In Week 9, we aimed to allow users to control the program, switch scenes, and adjust settings using the Arduino and it’s keypad. Meanwhile, I had the opportunity to see the physical model we intended to use as the spin coater for the first time in person. The plan for the augmented reality was to overlay the actual spin coater with the augmented simulation. The user would see both the real 3D model of the spin coater and the simulation, but the simulation would only display changes. For example, when the user wants to dispense photoresist, they would observe the changes in the simulation, while any physical actions would be performed on the real-life 3D model. Currently, the 3D model is in progress and we are excited about bringing all the elements together for the final demo.

By Week 8, the project was almost complete. I identified some areas where adjustments could enhance the performance and responsiveness, so I made the necessary changes. Now, we reached the stage of deploying the application to an actual device. As a team, we needed to decide whether to build it for Android or iPhone. While sharing our ideas, we kept in mind some essential principles for device-specific application development. For instance, we were aware that building an iOS app on a Windows computer would not be possible unless, we used an virtual machine. Considering this, and since I could work with Android on my Windows computer, we decided to proceed with building the application for Android. To begin the Android development, I required an Android device, and my mentor assisted me in obtaining one along with all the necessary resources. I started building the application, ensuring proper image target positioning and scaling to avoid any negative impact with functionality.

In Week 7, continuing with our regular weekly meetings, the overall progress of the project remained great. During one of these sessions, we decided to prioritize the AI aspect and proposed a script revision to ensure that students not only grasp the material we aim to teach but also have the ability to ask meaningful questions. After configuring the AI accordingly, I reached out to SCRO Lab (Semiconductor Career Readiness Organization) to gather their feedback on the script. Incorporating their input, I made more adjustments to the script.

In Week 6, after incorporating the AI feature and providing the model with all the necessary information, I maintained regular weekly meetings with my mentor to review progress and consider any necessary adjustments. He was satisified with the current state but also suggested some additional elements to enhance the project further. These included implementing particle effects, like dripping visuals when the user performs specific actions, and scaling certain items within the project.

In Week 5, I successfully integrated AI into the program by writing a script to program the AI. I met with the SCRO Lab and presented the script, and they confirmed its accuracy. Having gained firsthand experience with the processes, I made additional additions to the scene to replicate them. Furthermore, I am conducting research on videos that explain photolithography.

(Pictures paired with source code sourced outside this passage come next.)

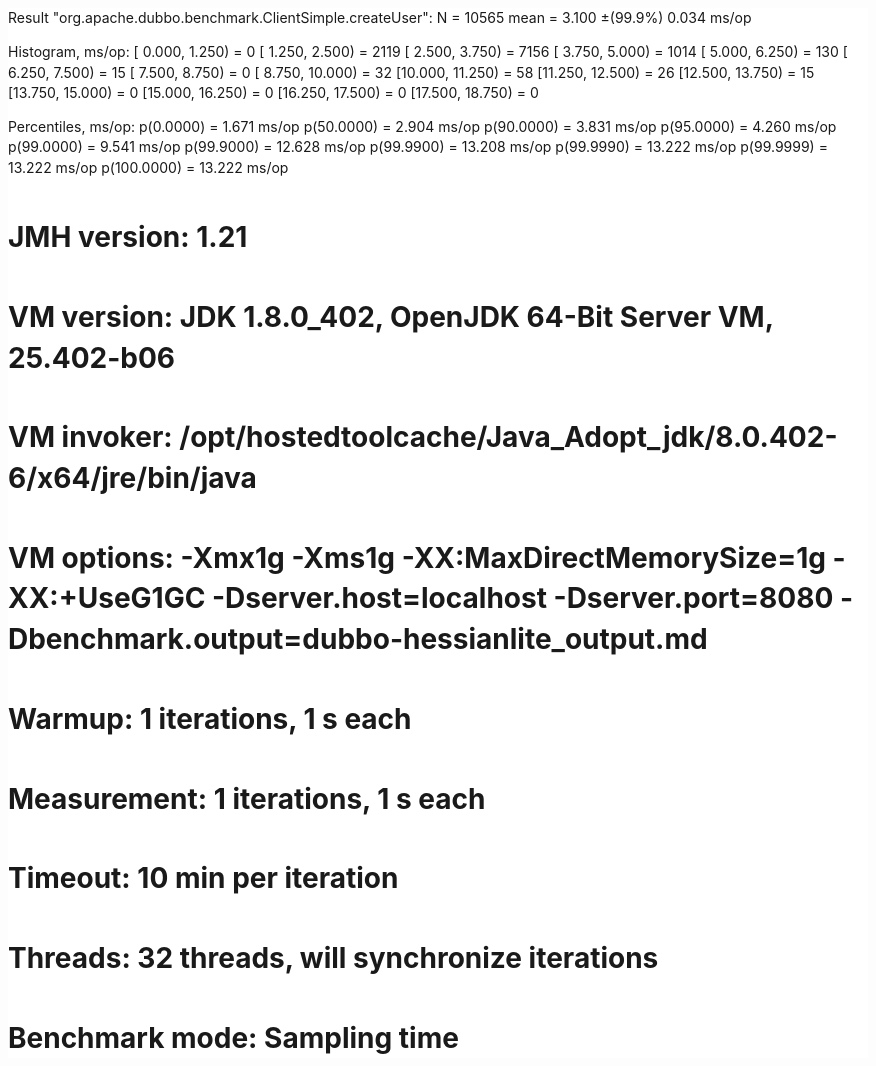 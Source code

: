 

Result "org.apache.dubbo.benchmark.ClientSimple.createUser":
  N = 10565
  mean =      3.100 ±(99.9%) 0.034 ms/op

  Histogram, ms/op:
    [ 0.000,  1.250) = 0 
    [ 1.250,  2.500) = 2119 
    [ 2.500,  3.750) = 7156 
    [ 3.750,  5.000) = 1014 
    [ 5.000,  6.250) = 130 
    [ 6.250,  7.500) = 15 
    [ 7.500,  8.750) = 0 
    [ 8.750, 10.000) = 32 
    [10.000, 11.250) = 58 
    [11.250, 12.500) = 26 
    [12.500, 13.750) = 15 
    [13.750, 15.000) = 0 
    [15.000, 16.250) = 0 
    [16.250, 17.500) = 0 
    [17.500, 18.750) = 0 

  Percentiles, ms/op:
      p(0.0000) =      1.671 ms/op
     p(50.0000) =      2.904 ms/op
     p(90.0000) =      3.831 ms/op
     p(95.0000) =      4.260 ms/op
     p(99.0000) =      9.541 ms/op
     p(99.9000) =     12.628 ms/op
     p(99.9900) =     13.208 ms/op
     p(99.9990) =     13.222 ms/op
     p(99.9999) =     13.222 ms/op
    p(100.0000) =     13.222 ms/op


# JMH version: 1.21
# VM version: JDK 1.8.0_402, OpenJDK 64-Bit Server VM, 25.402-b06
# VM invoker: /opt/hostedtoolcache/Java_Adopt_jdk/8.0.402-6/x64/jre/bin/java
# VM options: -Xmx1g -Xms1g -XX:MaxDirectMemorySize=1g -XX:+UseG1GC -Dserver.host=localhost -Dserver.port=8080 -Dbenchmark.output=dubbo-hessianlite_output.md
# Warmup: 1 iterations, 1 s each
# Measurement: 1 iterations, 1 s each
# Timeout: 10 min per iteration
# Threads: 32 threads, will synchronize iterations
# Benchmark mode: Sampling time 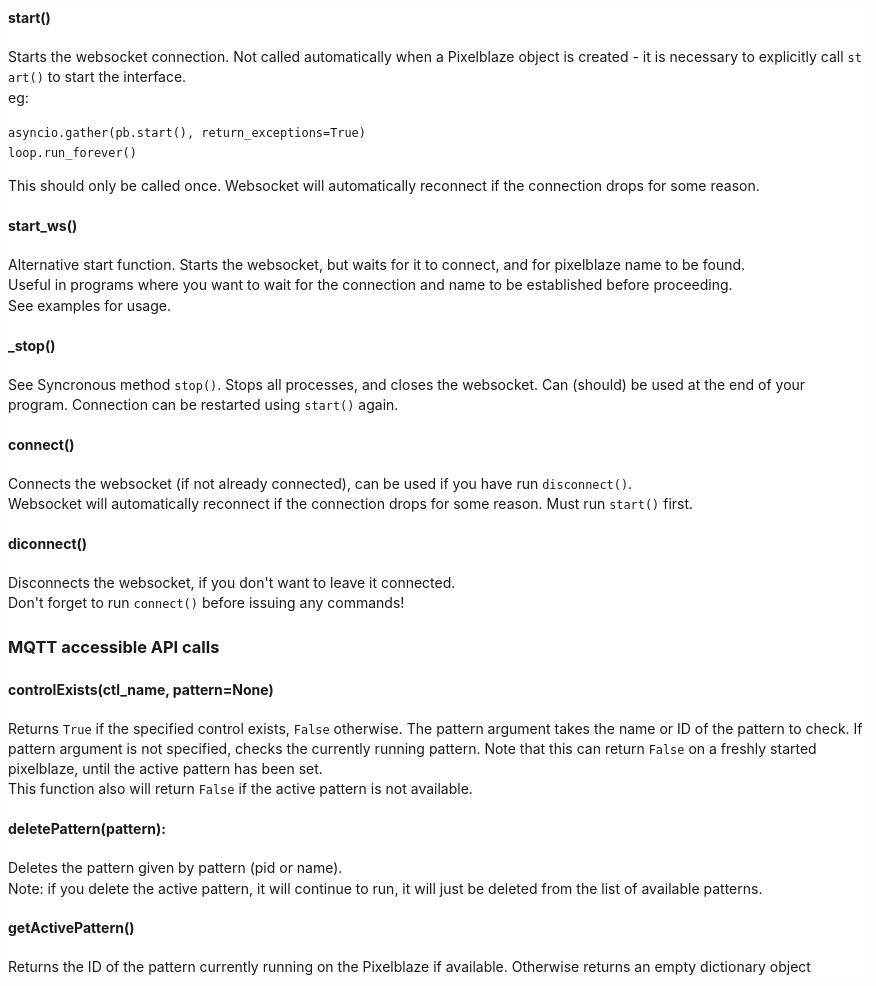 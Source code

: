 #### start()
Starts the websocket connection. Not called automatically
when a Pixelblaze object is created - it is necessary to
explicitly call `start()` to start the interface.  
eg:
```
asyncio.gather(pb.start(), return_exceptions=True)
loop.run_forever()
```
This should only be called once.
Websocket will automatically reconnect if the connection drops for some reason.

#### start_ws()
Alternative start function. Starts the websocket, but waits for it to connect, and for pixelblaze name to be found.  
Useful in programs where you want to wait for the connection and name to be established before proceeding.  
See examples for usage.

#### _stop()
See Syncronous method `stop()`.
Stops all processes, and closes the websocket. Can (should) be used at the end of your program.
Connection can be restarted using `start()` again.

#### connect()
Connects the websocket (if not already connected), can be used if you have run `disconnect()`.  
Websocket will automatically reconnect if the connection drops for some reason.
Must run `start()` first.

#### diconnect()
Disconnects the websocket, if you don't want to leave it connected.  
Don't forget to run `connect()` before issuing any commands!

### MQTT accessible API calls

#### controlExists(ctl_name, pattern=None)
Returns `True` if the specified control exists, `False` otherwise.
The pattern argument takes the name or ID of the pattern to check.
If pattern argument is not specified, checks the currently running pattern.
Note that this can return `False` on a freshly started pixelblaze, until the active pattern has been set.  
This function also will return `False` if the active pattern is not available.

#### deletePattern(pattern):
Deletes the pattern given by pattern (pid or name).  
Note: if you delete the active pattern, it will continue to run, 
it will just be deleted from the list of available patterns.

#### getActivePattern()
Returns the ID of the pattern currently running on
the Pixelblaze if available.  Otherwise returns an empty dictionary
object
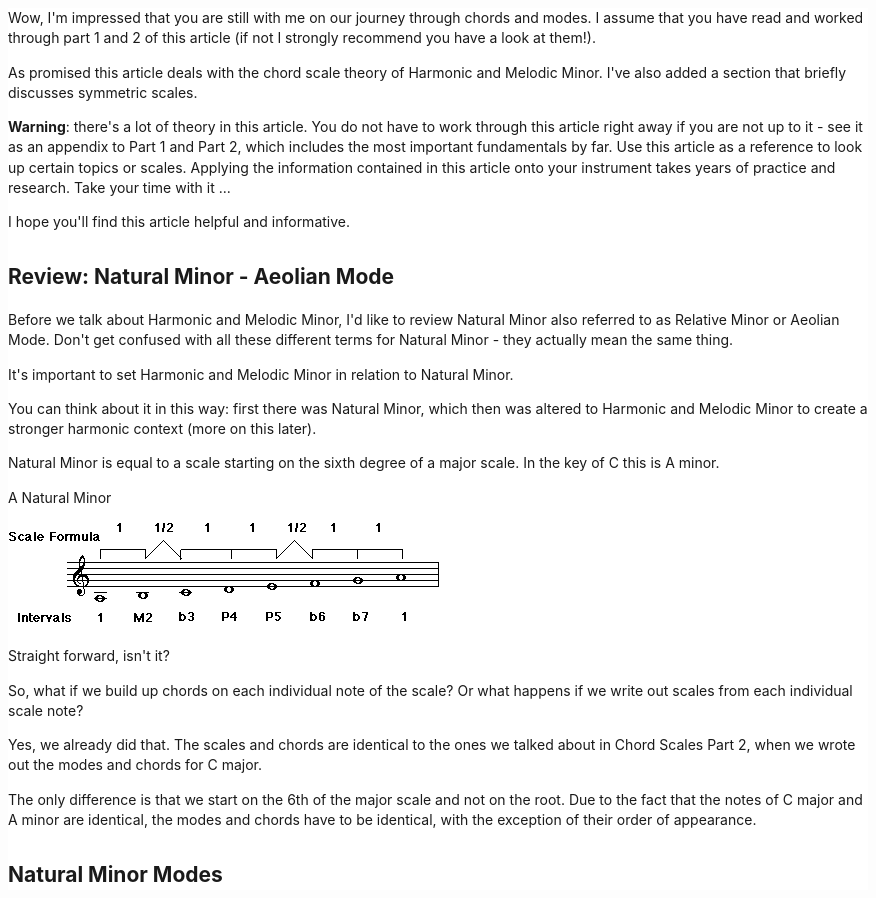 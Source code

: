 Wow, I'm impressed that you are still with me on our journey through chords and modes. I assume that you have read and worked through part 1 and 2 of this article (if not I strongly recommend you have a look at them!). 

As promised this article deals with the chord scale theory of Harmonic and Melodic Minor. I've also added a section that briefly discusses symmetric scales.

**Warning**: there's a lot of theory in this article. You do not have to work through this article right away if you are not up to it - see it as an appendix to Part 1 and Part 2, which includes the most important fundamentals by far. Use this article as a reference to look up certain topics or scales. Applying the information contained in this article onto your instrument takes years of practice and research. Take your time with it ...

I hope you'll find this article helpful and informative.


<a id="markdown-review-natural-minor---aeolian-mode" name="review-natural-minor---aeolian-mode"></a>
## Review: Natural Minor - Aeolian Mode

Before we talk about Harmonic and Melodic Minor, I'd like to review Natural Minor also referred to as Relative Minor or Aeolian Mode. Don't get confused with all these different terms for Natural Minor - they actually mean the same thing.

It's important to set Harmonic and Melodic Minor in relation to Natural Minor. 

You can think about it in this way: first there was Natural Minor, which then was altered to Harmonic and Melodic Minor to create a stronger harmonic context (more on this later).

Natural Minor is equal to a scale starting on the sixth degree of a major scale. In the key of C this is A minor.


A Natural Minor

![](/img/chord-scales-part3/01.gif "")

Straight forward, isn't it? 

So, what if we build up chords on each individual note of the scale? Or what happens if we write out scales from each individual scale note? 

Yes, we already did that. The scales and chords are identical to the ones we talked about in Chord Scales Part 2, when we wrote out the modes and chords for C major. 

The only difference is that we start on the 6th of the major scale and not on the root. Due to the fact that the notes of C major and A minor are identical, the modes and chords have to be identical, with the exception of their order of appearance.


<a id="markdown-natural-minor-modes" name="natural-minor-modes"></a>
## Natural Minor Modes
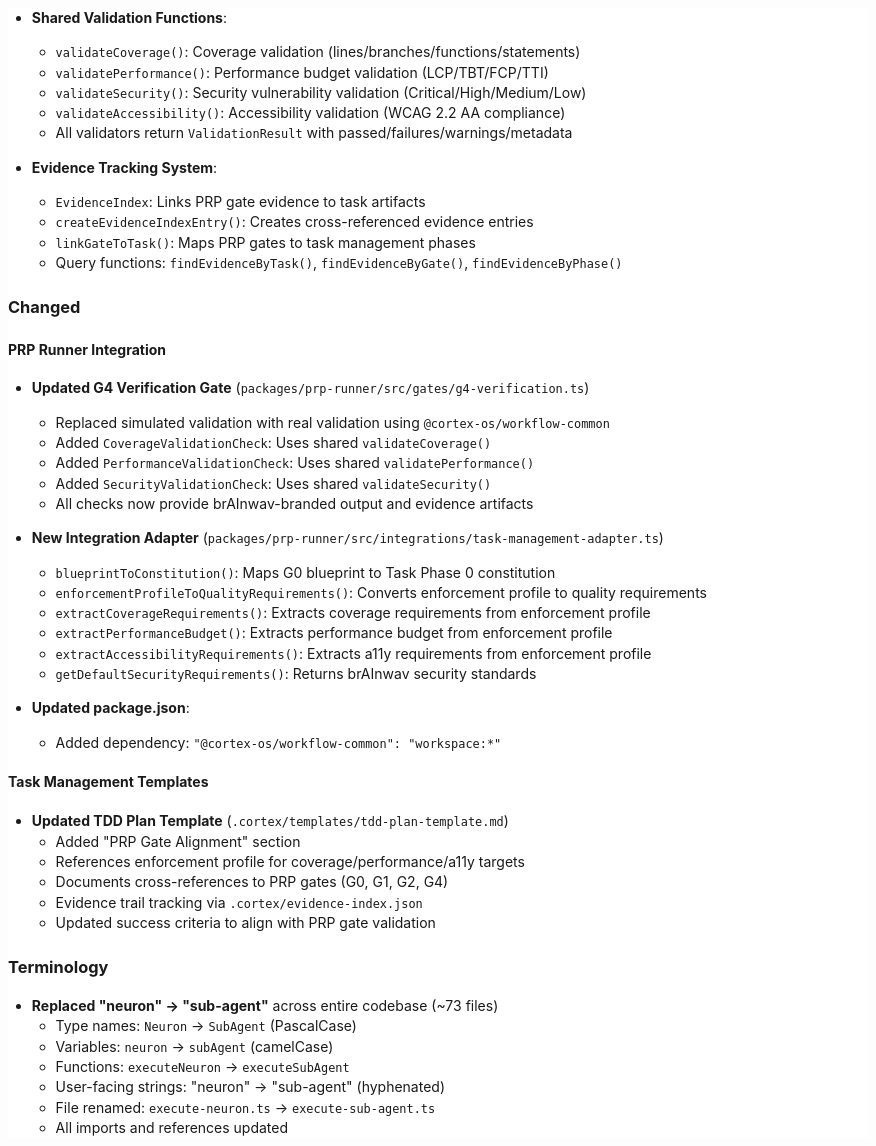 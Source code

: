 - **Shared Validation Functions**:
  - `validateCoverage()`: Coverage validation (lines/branches/functions/statements)
  - `validatePerformance()`: Performance budget validation (LCP/TBT/FCP/TTI)
  - `validateSecurity()`: Security vulnerability validation (Critical/High/Medium/Low)
  - `validateAccessibility()`: Accessibility validation (WCAG 2.2 AA compliance)
  - All validators return `ValidationResult` with passed/failures/warnings/metadata

- **Evidence Tracking System**:
  - `EvidenceIndex`: Links PRP gate evidence to task artifacts
  - `createEvidenceIndexEntry()`: Creates cross-referenced evidence entries
  - `linkGateToTask()`: Maps PRP gates to task management phases
  - Query functions: `findEvidenceByTask()`, `findEvidenceByGate()`, `findEvidenceByPhase()`

### Changed

#### PRP Runner Integration

- **Updated G4 Verification Gate** (`packages/prp-runner/src/gates/g4-verification.ts`)
  - Replaced simulated validation with real validation using `@cortex-os/workflow-common`
  - Added `CoverageValidationCheck`: Uses shared `validateCoverage()`
  - Added `PerformanceValidationCheck`: Uses shared `validatePerformance()`
  - Added `SecurityValidationCheck`: Uses shared `validateSecurity()`
  - All checks now provide brAInwav-branded output and evidence artifacts

- **New Integration Adapter** (`packages/prp-runner/src/integrations/task-management-adapter.ts`)
  - `blueprintToConstitution()`: Maps G0 blueprint to Task Phase 0 constitution
  - `enforcementProfileToQualityRequirements()`: Converts enforcement profile to quality requirements
  - `extractCoverageRequirements()`: Extracts coverage requirements from enforcement profile
  - `extractPerformanceBudget()`: Extracts performance budget from enforcement profile
  - `extractAccessibilityRequirements()`: Extracts a11y requirements from enforcement profile
  - `getDefaultSecurityRequirements()`: Returns brAInwav security standards

- **Updated package.json**:
  - Added dependency: `"@cortex-os/workflow-common": "workspace:*"`

#### Task Management Templates

- **Updated TDD Plan Template** (`.cortex/templates/tdd-plan-template.md`)
  - Added "PRP Gate Alignment" section
  - References enforcement profile for coverage/performance/a11y targets
  - Documents cross-references to PRP gates (G0, G1, G2, G4)
  - Evidence trail tracking via `.cortex/evidence-index.json`
  - Updated success criteria to align with PRP gate validation

### Terminology

- **Replaced "neuron" → "sub-agent"** across entire codebase (~73 files)
  - Type names: `Neuron` → `SubAgent` (PascalCase)
  - Variables: `neuron` → `subAgent` (camelCase)
  - Functions: `executeNeuron` → `executeSubAgent`
  - User-facing strings: "neuron" → "sub-agent" (hyphenated)
  - File renamed: `execute-neuron.ts` → `execute-sub-agent.ts`
  - All imports and references updated
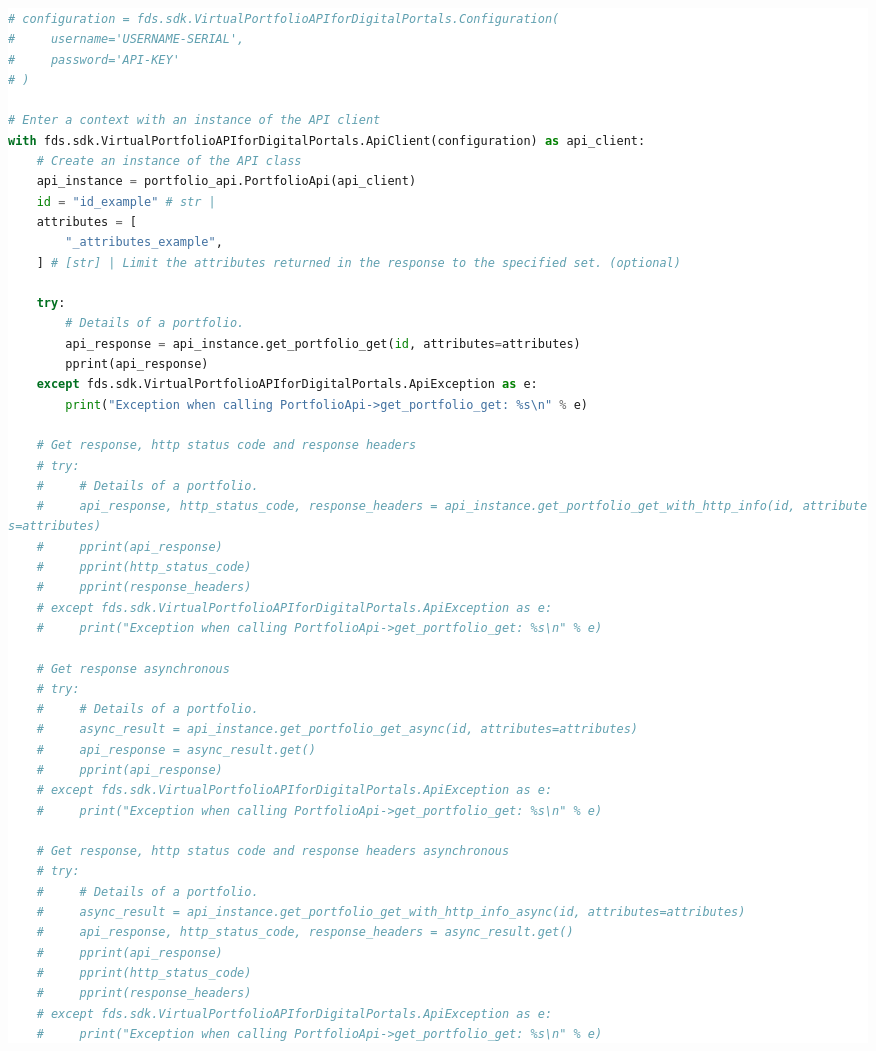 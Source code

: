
 ```python
# configuration = fds.sdk.VirtualPortfolioAPIforDigitalPortals.Configuration(
#     username='USERNAME-SERIAL',
#     password='API-KEY'
# )

# Enter a context with an instance of the API client
with fds.sdk.VirtualPortfolioAPIforDigitalPortals.ApiClient(configuration) as api_client:
    # Create an instance of the API class
    api_instance = portfolio_api.PortfolioApi(api_client)
    id = "id_example" # str | 
    attributes = [
        "_attributes_example",
    ] # [str] | Limit the attributes returned in the response to the specified set. (optional)

    try:
        # Details of a portfolio.
        api_response = api_instance.get_portfolio_get(id, attributes=attributes)
        pprint(api_response)
    except fds.sdk.VirtualPortfolioAPIforDigitalPortals.ApiException as e:
        print("Exception when calling PortfolioApi->get_portfolio_get: %s\n" % e)

    # Get response, http status code and response headers
    # try:
    #     # Details of a portfolio.
    #     api_response, http_status_code, response_headers = api_instance.get_portfolio_get_with_http_info(id, attributes=attributes)
    #     pprint(api_response)
    #     pprint(http_status_code)
    #     pprint(response_headers)
    # except fds.sdk.VirtualPortfolioAPIforDigitalPortals.ApiException as e:
    #     print("Exception when calling PortfolioApi->get_portfolio_get: %s\n" % e)

    # Get response asynchronous
    # try:
    #     # Details of a portfolio.
    #     async_result = api_instance.get_portfolio_get_async(id, attributes=attributes)
    #     api_response = async_result.get()
    #     pprint(api_response)
    # except fds.sdk.VirtualPortfolioAPIforDigitalPortals.ApiException as e:
    #     print("Exception when calling PortfolioApi->get_portfolio_get: %s\n" % e)

    # Get response, http status code and response headers asynchronous
    # try:
    #     # Details of a portfolio.
    #     async_result = api_instance.get_portfolio_get_with_http_info_async(id, attributes=attributes)
    #     api_response, http_status_code, response_headers = async_result.get()
    #     pprint(api_response)
    #     pprint(http_status_code)
    #     pprint(response_headers)
    # except fds.sdk.VirtualPortfolioAPIforDigitalPortals.ApiException as e:
    #     print("Exception when calling PortfolioApi->get_portfolio_get: %s\n" % e)

```
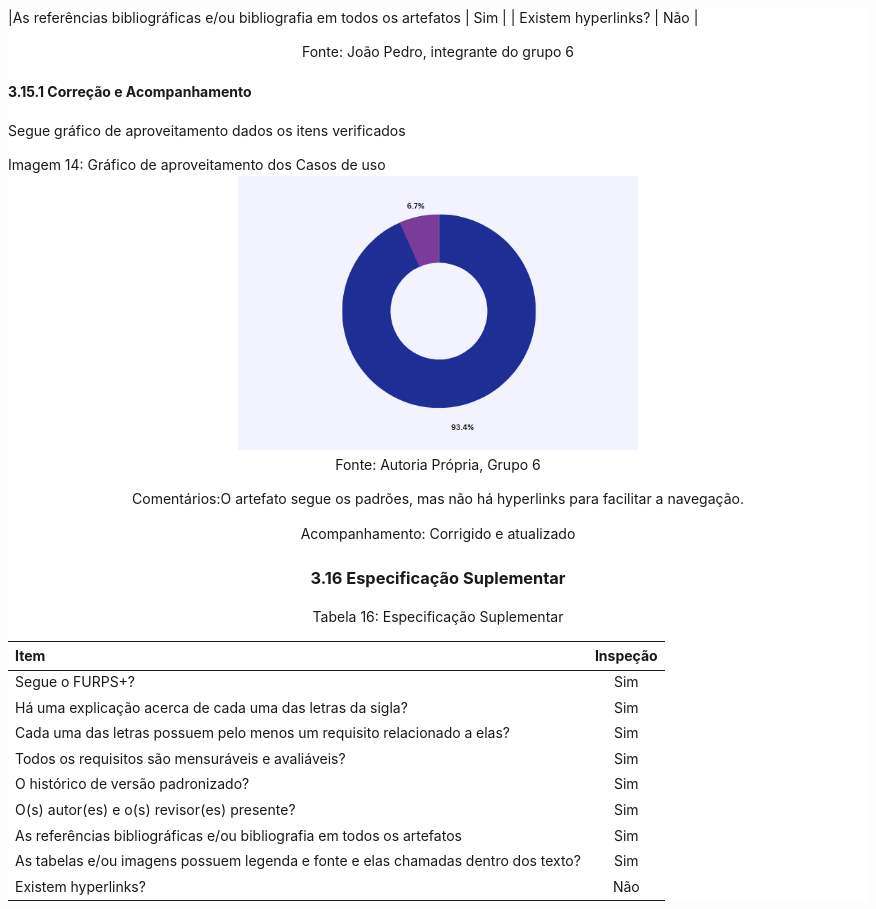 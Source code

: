 |As referências bibliográficas e/ou bibliografia em todos os artefatos | Sim |
| Existem hyperlinks? | Não |

<p id="tamanho" style="text-align: center">Fonte: João Pedro, integrante do grupo 6</p>

#### 3.15.1 Correção e Acompanhamento

Segue gráfico de aproveitamento dados os itens verificados

<figcaption>Imagem 14: Gráfico de aproveitamento dos Casos de uso </figcaption>

<center>

<img src="https://raw.githubusercontent.com/Requisitos-de-Software/2022.2-StarPlus/gh-pages/docs/assets/graficosVer/93.png" alt="drawing" width="400"/>
  
<figcaption>Fonte: Autoria Própria, Grupo 6 </figcaption> 

Comentários:O artefato segue os padrões, mas não há hyperlinks para facilitar a navegação.

Acompanhamento: Corrigido e atualizado

### 3.16 Especificação Suplementar

<p id="tamanho" style="text-align: center">Tabela 16: Especificação Suplementar</p>

| Item | Inspeção |
| :-------    | :------: | 
| Segue o FURPS+? | Sim |
| Há uma explicação acerca de cada uma das letras da sigla? | Sim |
| Cada uma das letras possuem pelo menos um requisito relacionado a elas? | Sim |
| Todos os requisitos são mensuráveis e avaliáveis? | Sim |
|O histórico de versão padronizado? | Sim |
|O(s) autor(es) e o(s) revisor(es) presente? | Sim |
|As referências bibliográficas e/ou bibliografia em todos os artefatos | Sim |
|As tabelas e/ou imagens possuem legenda e fonte e elas chamadas dentro dos texto? | Sim |
| Existem hyperlinks? | Não |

The plan is to embed these videos into the scene to create a more immersive learning experience.

In Week 4, I successfully implemented keyboard functionalities that will be transferred to the Arduino for program control. These buttons enable simulation of the photolithography process, including the use of a dropper and the spinning of the wafer in the scene. For Week 5, I have planned to meet with the SCRO Lab at the University of Florida. These students have a interest in the field and have access to the cleanroom lab on campus. By joining them, I will have the opportunity to observe the processes firsthand and present a demo to ensure accuracy.

For the third week, I presented my first demo, the mentors were satisified with the progress made. The demo showed the spin coater, as well as an informational symbol that was still in development. The purpose of the informational symbol is to integrate gaze interaction within Unity. When a person looks at an object, a pop-up will appear, providing an explanation of what it represents. My teammate and I also compiled a list of necessary items for the project, such as an Arduino, which will enable us to capture input and output it into Unity, simulating the parameters for an actual spin coater.

During the second week, it was decided that we would utilize Unity and Vuforia for image tracking. I successfully found suitable 3D models representing the nanotechnology elements and integrated them into the AR environment. Additionally, I incorporated an LCD display within the scene to showcase the customizable parameters for the spin coater.

During the first week, I met with my mentors to discuss the project in detail and gained a understanding of its requirements. Following that, I dedicated my time to conducting extensive research. I focused on identifying the essential elements needed to create the AR experience, involving exploring resources related to AR development and semiconductor processes, as well as reading related literature to deepen my understanding, allowing me to build a strong foundation for planning and implementations for the following weeks.